Task objective — The entries must be repeated verbatim, and their images left out.

Exercise data section start

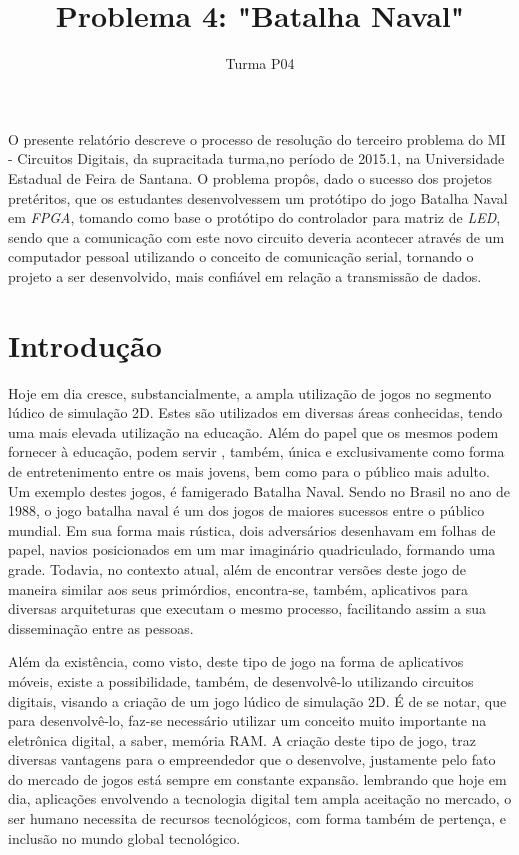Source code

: \documentclass[12pt]{article}
\title{Problema 4: "Batalha Naval"}
\author{Turma P04}
\begin{document}
 

\maketitle

\begin{resumo} 
O presente relatório descreve o processo de resolução do terceiro problema do MI - Circuitos Digitais, da supracitada turma,no período de 2015.1, na Universidade Estadual de Feira de Santana. O problema propôs, dado o sucesso dos projetos pretéritos, que os estudantes desenvolvessem um protótipo do jogo Batalha Naval em \textit{FPGA}, tomando como base o  protótipo do controlador para matriz de \textit{LED}, sendo que a comunicação com este novo circuito deveria acontecer através de um computador pessoal utilizando o conceito de comunicação serial, tornando o projeto a ser desenvolvido, mais confiável em relação a transmissão de dados.
\end{resumo}

\section{Introdução} \label{sec:firstpage}

Hoje em dia cresce, substancialmente, a ampla utilização de jogos no segmento lúdico de simulação 2D. Estes são utilizados em diversas áreas conhecidas, tendo uma mais elevada utilização na educação. Além do papel que os mesmos podem fornecer à educação, podem servir , também, única e exclusivamente como forma de entretenimento entre os mais jovens, bem como para o público mais adulto. Um exemplo destes jogos, é famigerado Batalha Naval. Sendo no Brasil no ano de 1988, o jogo batalha naval é um dos jogos de maiores sucessos entre o público mundial. Em sua forma mais rústica, dois adversários desenhavam em folhas de papel, navios posicionados em um mar imaginário quadriculado, formando uma grade. Todavia, no contexto atual, além de encontrar versões deste jogo de maneira similar aos seus primórdios, encontra-se, também, aplicativos para diversas arquiteturas que executam o mesmo processo, facilitando assim a sua disseminação entre as pessoas.

Além da existência, como visto, deste tipo de jogo na forma de aplicativos móveis, existe a possibilidade, também, de desenvolvê-lo utilizando circuitos digitais, visando a criação de um jogo lúdico de simulação 2D.  É de se notar, que para desenvolvê-lo, faz-se necessário utilizar um conceito muito importante na eletrônica digital, a saber, memória RAM. A criação deste tipo de jogo, traz diversas vantagens para o empreendedor que o desenvolve, justamente pelo fato do mercado de jogos está sempre em constante expansão. lembrando que hoje em dia, aplicações envolvendo a tecnologia digital tem ampla aceitação no mercado, o ser humano necessita de recursos tecnológicos, com forma também de pertença, e inclusão no mundo global tecnológico. 
\end{document}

Exercise data section end

Task solution —
Source code

: \documentclass[12pt]{article}
\title{Problema 4: "Batalha Naval"}
\author{Turma P04}
\begin{document}
 

\maketitle

\begin{resumo} 
O presente relatório descreve o processo de resolução do terceiro problema do MI - Circuitos Digitais, da supracitada turma,no período de 2015.1, na Universidade Estadual de Feira de Santana. O problema propôs, dado o sucesso dos projetos pretéritos, que os estudantes desenvolvessem um protótipo do jogo Batalha Naval em \textit{FPGA}, tomando como base o  protótipo do controlador para matriz de \textit{LED}, sendo que a comunicação com este novo circuito deveria acontecer através de um computador pessoal utilizando o conceito de comunicação serial, tornando o projeto a ser desenvolvido, mais confiável em relação a transmissão de dados.
\end{resumo}

\section{Introdução} \label{sec:firstpage}

Hoje em dia cresce, substancialmente, a ampla utilização de jogos no segmento lúdico de simulação 2D. Estes são utilizados em diversas áreas conhecidas, tendo uma mais elevada utilização na educação. Além do papel que os mesmos podem fornecer à educação, podem servir , também, única e exclusivamente como forma de entretenimento entre os mais jovens, bem como para o público mais adulto. Um exemplo destes jogos, é famigerado Batalha Naval. Sendo no Brasil no ano de 1988, o jogo batalha naval é um dos jogos de maiores sucessos entre o público mundial. Em sua forma mais rústica, dois adversários desenhavam em folhas de papel, navios posicionados em um mar imaginário quadriculado, formando uma grade. Todavia, no contexto atual, além de encontrar versões deste jogo de maneira similar aos seus primórdios, encontra-se, também, aplicativos para diversas arquiteturas que executam o mesmo processo, facilitando assim a sua disseminação entre as pessoas.

Além da existência, como visto, deste tipo de jogo na forma de aplicativos móveis, existe a possibilidade, também, de desenvolvê-lo utilizando circuitos digitais, visando a criação de um jogo lúdico de simulação 2D.  É de se notar, que para desenvolvê-lo, faz-se necessário utilizar um conceito muito importante na eletrônica digital, a saber, memória RAM. A criação deste tipo de jogo, traz diversas vantagens para o empreendedor que o desenvolve, justamente pelo fato do mercado de jogos está sempre em constante expansão. lembrando que hoje em dia, aplicações envolvendo a tecnologia digital tem ampla aceitação no mercado, o ser humano necessita de recursos tecnológicos, com forma também de pertença, e inclusão no mundo global tecnológico. 
\end{document}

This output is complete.